“17 Ağustos’u unutmadık.” Her yıldönümünde bu sözü tekrarlayıp duruyoruz. Bu durum bana ister istemez unutulduğunu düşündürüyor. 17 Ağustos felaketi ile birlikte ortaya çıkan sivil toplum seferberliği yaşanan afetten sonra sanki karanlıkta önümüzü aydınlatan bir işaret fişeği gibiydi. Ama sonrasında bu olağanüstü deneyim hafızalardan silindi.
Felaketlerin kendilerine değil, yalnızca imgelerine tanık oluyoruz. Medya sistemleri, aygıtları izleyicileri tek yönlü bilgilendiriyor, edilginleştiriyor. Ne kadar olanları anlamaya, yaşanan acıları hissetmeye çaba göstersek de, öyle.
Felaketlerle karşılaşınca bir şeyleri fark eder gibi oluyoruz. Ama herkes biliyor ki, gerçek bir tanıklık imkansız. Peki o zaman gördüğümüz şey ne?
Felaketin hayalet -vari bir varlığıyla karşı karşıyayız. Hafızamızda tam kendisine yer bulamayan, gerçekle karışan hayalet-vari ve rahatsız edici bastırılmış bir olay halini alıyor. Mistifikasyon felaketlerin, savaşların acımasız gerçekliğini örten bir hikaye yaratıyor.
Gerçeklik denen şey çoğu zaman medyayı, bilgiyi manipüle edenlerin güç istencinden başka bir şey değil. Bir eşitsizlik yaratma ve imtiyaz elde etme biçimi. Krizler, felaketler sistemin sorgulanmasına yol açmıyor. Tam tersine sistem krizlerden güç alıyor.
Her bir deprem olduğunda fay hatlarının yerlerini, felaketin boyutlarını öğreniyoruz. “Ölenler için rahmet diliyor ve Yüce Allah hepimizi deprem afetinden korusun” şeklindeki sözlerle afetler karşısında çaresiz olduğumuz en yetkili ağızlar tarafından hatırlatılıyor. Karşımıza çıkan felaket yalnızca bizim çaresizliğimizi pekiştiriyor.
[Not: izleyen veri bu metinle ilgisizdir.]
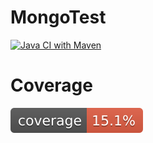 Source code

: # MongoTest
[![Java CI with Maven](https://github.com/s18552/MongoTest/actions/workflows/maven.yml/badge.svg)](https://github.com/s18552/MongoTest/actions/workflows/maven.yml)

# Coverage
[![Coverage](.github/badges/jacoco.svg)](https://github.com/s18552/MongoTest/actions/workflows/build.yml)
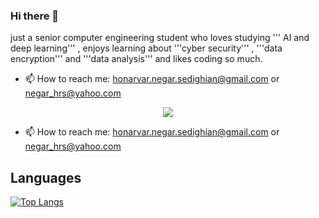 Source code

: ### Hi there 👋
just a senior computer engineering student who loves studying ''' AI and deep learning''' , enjoys learning about '''cyber security''' , '''data encryption''' and '''data analysis''' and likes coding so much.
- 📫 How to reach me: honarvar.negar.sedighian@gmail.com or negar_hrs@yahoo.com
<p align="center">
  <a href="https://skillicons.dev">
    <img src="https://skillicons.dev/icons?i=androidstudio,c,cpp,flutter,git,idea,java,matlab,py"/>
  </a>
</p>

- 📫 How to reach me: honarvar.negar.sedighian@gmail.com or negar_hrs@yahoo.com
  
## Languages
[![Top Langs](https://github-readme-stats.vercel.app/api/top-langs/?username=negarhonarvar&hide_progress=true&theme=highcontrast)](https://github.com/negarhonarvar?tab=repositories)
                      
<!--
**negarhonarvar/negarhonarvar** is a ✨ _special_ ✨ repository because its `README.md` (this file) appears on your GitHub profile.

Here are some ideas to get you started:

- 🔭 I’m currently working on ...
- 🌱 I’m currently learning ...
- 👯 I’m looking to collaborate on ...
- 🤔 I’m looking for help with ...
- 💬 Ask me about ...
- 📫 How to reach me: ...
- 😄 Pronouns: ...
- ⚡ Fun fact: ...
-->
Medyada boy gösteren uzmanlar bilimsel açıklamalarla afetlerin doğa olayları olduğunu gösteriyorlar. Afetlerin asla bilemeyeceğimiz muazzam teknik konularla ilgili olduklarını ispatlayacak şekilde. Böylece afetlerin üzerinde hiçbir etkimizin olamayacağını öğreniyoruz.
Afet tıpkı ölüm gibi unutmak, gündelik yaşantımızda bir kenara koymak zorunda olduğumuz bir gerçeklik. Hiç olmamış gibi yapıyoruz ve hayatımıza devam ediyoruz.
Ne kadar infial içinde olunsa da, bu karşılaşma biçimi değiştirilemiyor.
İnfialin müşterek hayatımızda önemli sorunlara işaret ettiği muhakkak. Ama yapılar, işleyişler üzerinde hiçbir etkisi yok.
Felaketler tek yönlü çalışan medya aracılığıyla bir kurmacaya dönüşüyor
Körfez Savaşı sırasında Cumhuriyet gazetesine bir yazı yazmıştım.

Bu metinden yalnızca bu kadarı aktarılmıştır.